When the dung ball is rolled back to the nest, it is imperative that dung beetles choose an appropriate oviposition site in order to provide a safe environment for their offspring. Based on the above discussion, in the algorithm, a boundary selection strategy is elicited to model the area where females lay their eggs, which is defined as the following (3).

$$\begin{array}{cc}\hfill L{B}_1& =max\left(X^t·(1-T),LB\right)\hfill \\ \hfill U{B}_1& =min\left(X^t·(1+T),UB\right)\hfill \end{array}$$

(3)

where $X^t$ is the current local optimum, $L{B}_1$ and $U{B}_1$ represent the lower and upper bounds of the spawning area, $Lb$ and $Ub$ are the lower and upper bounds of the search space, respectively, and the inertia weights R = $1-t/T_{max}$, where $T_{max}$ is the maximum number of iterations during the algorithm iteration.

Once the spawning region is determined, the female chooses the incubating fecal pellet in that region in which to lay her eggs. For the DBO algorithm, each female produces only one egg, i.e., one solution, in each iteration. It is clear from (3) that the boundary range of the spawning area changes dynamically, which prevents the algorithm from falling into a local optimum.
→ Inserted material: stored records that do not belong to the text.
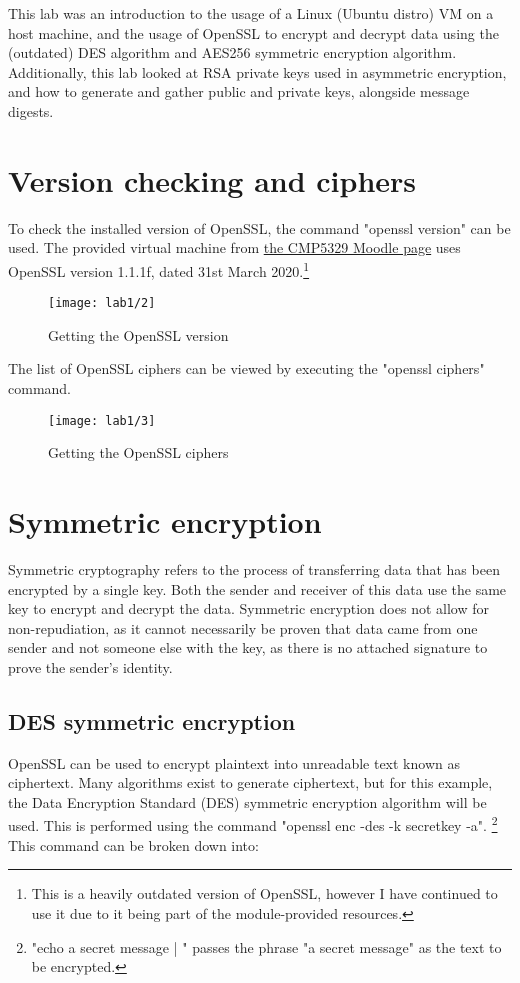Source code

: \usepackage{stmaryrd}This lab was an introduction to the usage of a Linux (Ubuntu distro) VM on a host machine, and the usage of OpenSSL to
encrypt and decrypt data using the (outdated) DES algorithm and AES256 symmetric encryption algorithm.
Additionally, this lab looked at RSA private keys used in asymmetric encryption, and how to generate and gather
public and private keys, alongside message digests.

\section{Version checking and ciphers}\label{sec:version}
To check the installed version of OpenSSL, the command "openssl version" can be used.
The provided virtual machine from \href{https://moodle.bcu.ac.uk/mod/url/view.php?id=7914090}{the CMP5329 Moodle page}
uses OpenSSL version 1.1.1f, dated 31st March 2020.\footnote{This is a heavily outdated version of OpenSSL,
    however I have continued to use it due to it being part of the module-provided resources.}

\begin{figure}[H]
    \centering
    \texttt{[image: lab1/2]}
    \caption{Getting the OpenSSL version}
    \label{fig:version}
\end{figure}

The list of OpenSSL ciphers can be viewed by executing the "openssl ciphers" command.

\begin{figure}[H]
    \centering
    \texttt{[image: lab1/3]}
    \caption{Getting the OpenSSL ciphers}
    \label{fig:ciphers}
\end{figure}

\section{Symmetric encryption}\label{sec:symmEncrypt}
Symmetric cryptography refers to the process of transferring data that has been encrypted by a single key.
Both the sender and receiver of this data use the same key to encrypt and decrypt the data.
Symmetric encryption does not allow for non-repudiation, as it cannot necessarily be proven that data came
from one sender and not someone else with the key, as there is no attached signature to prove the sender's
identity.

\subsection{DES symmetric encryption}\label{subsec:des}
OpenSSL can be used to encrypt plaintext into unreadable text known as ciphertext.
Many algorithms exist to generate ciphertext, but for this example, the Data Encryption Standard (DES)
symmetric encryption algorithm will be used.
This is performed using the command \newline"openssl enc -des -k secretkey -a".
\footnote{"echo a secret message | " passes the phrase "a secret message" as the text to be encrypted.}
This command can be broken down into:

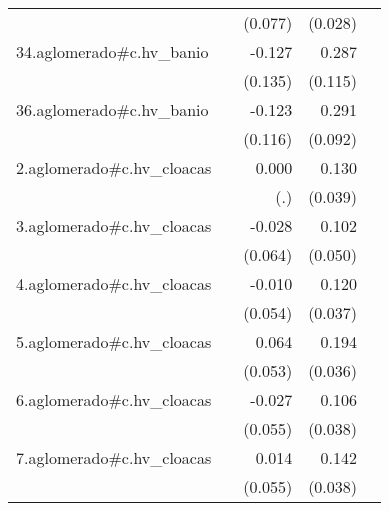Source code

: {\begin{longtable}{l*{4}{D{.}{.}{-1}}}
            &                     &     (0.077)         &     (0.028)         &                     \\
\addlinespace
34.aglomerado#c.hv\_banio&                     &      -0.127         &       0.287\sym{*}  &                     \\
            &                     &     (0.135)         &     (0.115)         &                     \\
\addlinespace
36.aglomerado#c.hv\_banio&                     &      -0.123         &       0.291\sym{**} &                     \\
            &                     &     (0.116)         &     (0.092)         &                     \\
\addlinespace
2.aglomerado#c.hv\_cloacas&                     &       0.000         &       0.130\sym{**} &                     \\
            &                     &         (.)         &     (0.039)         &                     \\
\addlinespace
3.aglomerado#c.hv\_cloacas&                     &      -0.028         &       0.102\sym{*}  &                     \\
            &                     &     (0.064)         &     (0.050)         &                     \\
\addlinespace
4.aglomerado#c.hv\_cloacas&                     &      -0.010         &       0.120\sym{**} &                     \\
            &                     &     (0.054)         &     (0.037)         &                     \\
\addlinespace
5.aglomerado#c.hv\_cloacas&                     &       0.064         &       0.194\sym{***}&                     \\
            &                     &     (0.053)         &     (0.036)         &                     \\
\addlinespace
6.aglomerado#c.hv\_cloacas&                     &      -0.027         &       0.106\sym{**} &                     \\
            &                     &     (0.055)         &     (0.038)         &                     \\
\addlinespace
7.aglomerado#c.hv\_cloacas&                     &       0.014         &       0.142\sym{***}&                     \\
            &                     &     (0.055)         &     (0.038)         &                     \\

\end{longtable}}
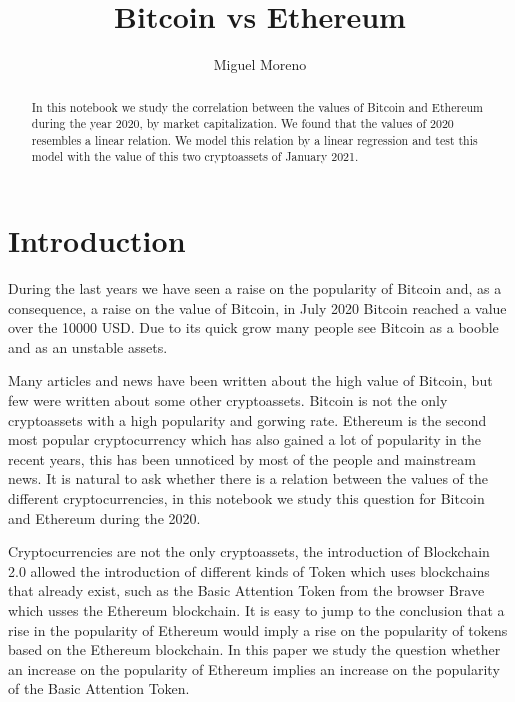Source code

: \documentclass[11pt]{article}
\title{Bitcoin vs Ethereum}
\author{Miguel Moreno}
\begin{document}
    
    
    \maketitle
    
    

   \begin{abstract}
   In this notebook we study the correlation between the values
of Bitcoin and Ethereum during the year 2020, by market capitalization.
We found that the values of 2020 resembles a linear relation. We model
this relation by a linear regression and test this model with the value
of this two cryptoassets of January 2021.
   \end{abstract}


    \section{Introduction}\label{introduction}

During the last years we have seen a raise on the popularity of Bitcoin
and, as a consequence, a raise on the value of Bitcoin, in July 2020
Bitcoin reached a value over the 10000 USD. Due to its quick grow many
people see Bitcoin as a booble and as an unstable assets.

Many articles and news have been written about the high value of
Bitcoin, but few were written about some other cryptoassets. Bitcoin is
not the only cryptoassets with a high popularity and gorwing rate.
Ethereum is the second most popular cryptocurrency which has also gained
a lot of popularity in the recent years, this has been unnoticed by most
of the people and mainstream news. It is natural to ask whether there is
a relation between the values of the different cryptocurrencies, in this
notebook we study this question for Bitcoin and Ethereum during the
2020.

Cryptocurrencies are not the only cryptoassets, the introduction of
Blockchain 2.0 allowed the introduction of different kinds of Token
which uses blockchains that already exist, such as the Basic Attention
Token from the browser Brave which usses the Ethereum blockchain. It is
easy to jump to the conclusion that a rise in the popularity of Ethereum
would imply a rise on the popularity of tokens based on the Ethereum
blockchain. In this paper we study the question whether an increase on
the popularity of Ethereum implies an increase on the popularity of the
Basic Attention Token.
\end{document}

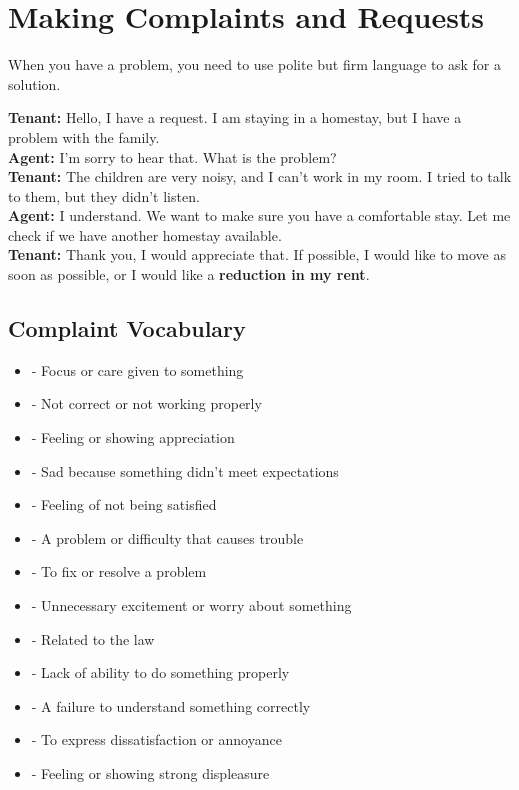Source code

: \section{Making Complaints and Requests}

When you have a problem, you need to use polite but firm language to ask for a solution.

\begin{readingbox}[title=Dialogue: Reporting a Problem]
\textbf{Tenant:} Hello, I have a request. I am staying in a homestay, but I have a problem with the family.\\
\textbf{Agent:} I'm sorry to hear that. What is the problem?\\
\textbf{Tenant:} The children are very noisy, and I can't work in my room. I tried to talk to them, but they didn't listen.\\
\textbf{Agent:} I understand. We want to make sure you have a comfortable stay. Let me check if we have another homestay available.\\
\textbf{Tenant:} Thank you, I would appreciate that. If possible, I would like to move as soon as possible, or I would like a \textbf{reduction in my rent}.
\end{readingbox}

\subsection{Complaint Vocabulary}

\begin{vocabbox}[title=Key Words for Complaints]
\begin{itemize}
    \item {} - Focus or care given to something
    \item {} - Not correct or not working properly
    \item {} - Feeling or showing appreciation
    \item {} - Sad because something didn't meet expectations
    \item {} - Feeling of not being satisfied
    \item {} - A problem or difficulty that causes trouble
    \item {} - To fix or resolve a problem
    \item {} - Unnecessary excitement or worry about something
    \item {} - Related to the law
    \item {} - Lack of ability to do something properly
    \item {} - A failure to understand something correctly
    \item {} - To express dissatisfaction or annoyance
    \item {} - Feeling or showing strong displeasure
\end{itemize}
\end{vocabbox}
Consequently, in the iteration process, the position of the hatching balls is likewise subject to change, the process can be expressed as follows:

$$X_n^{i+1}=X^t+B_1·\left(X_n^i-L{B}_1\right)+B_2·\left(X_n^i-U{B}_1\right)$$

(4)

where $X_n^i$ is the position of the n-th hatching dung ball at the t-th iteration, $B_1$ and $B_2$ are two independent random matrices of $1·D$, and D is the dimensional size of the algorithm.

2.1.3. Small Dung Beetle

When the young dung beetles hatch successfully, they run out in groups to forage for food, a foraging process that also involves a range constraint. For these little dung beetles, the optimal foraging area is defined as follows:

$$\begin{array}{cc}\hfill & L{B}_2=max\left(X^{tb}·(1-T),LB\right)\hfill \\ \hfill & U{B}_2=min\left(X^{tb}·(1-T),UB\right)\hfill \end{array}$$

(5)

where $X^{tb}$ represents the global optima, and $L{B}_2$ and $U{B}_2$ are the lower and upper bounds of the area, respectively. Once the region is determined, the position of the little dung beetle can be updated by the following (6).

$$\begin{array}{c}\hfill X_i^{n+1}=X_i^n+C_1·\left(X_i^n-L{B}_2\right)+C_2·\left(X_i^n-U{B}_2\right)\end{array}$$

(6)

where $X_i^{n+1}$ is the location information of the i-th little dung beetle at the t-th iteration, $C_1$ is a random number that obeys the Gaussian distribution, and $C_2$ denotes a set that belongs to the interval $(0,1)$.

2.1.4. Thief

In dung beetle populations, some dung beetles steal dung balls from others; these dung beetles are called thieves. As stated above, $X^s$ is the global optimal position, that is, the best location for food. Therefore, it can be assumed that the neighborhood of $X^{-}$ is the best place to compete for food. The location of the thief dung beetles is updated throughout the iteration process as follows (7).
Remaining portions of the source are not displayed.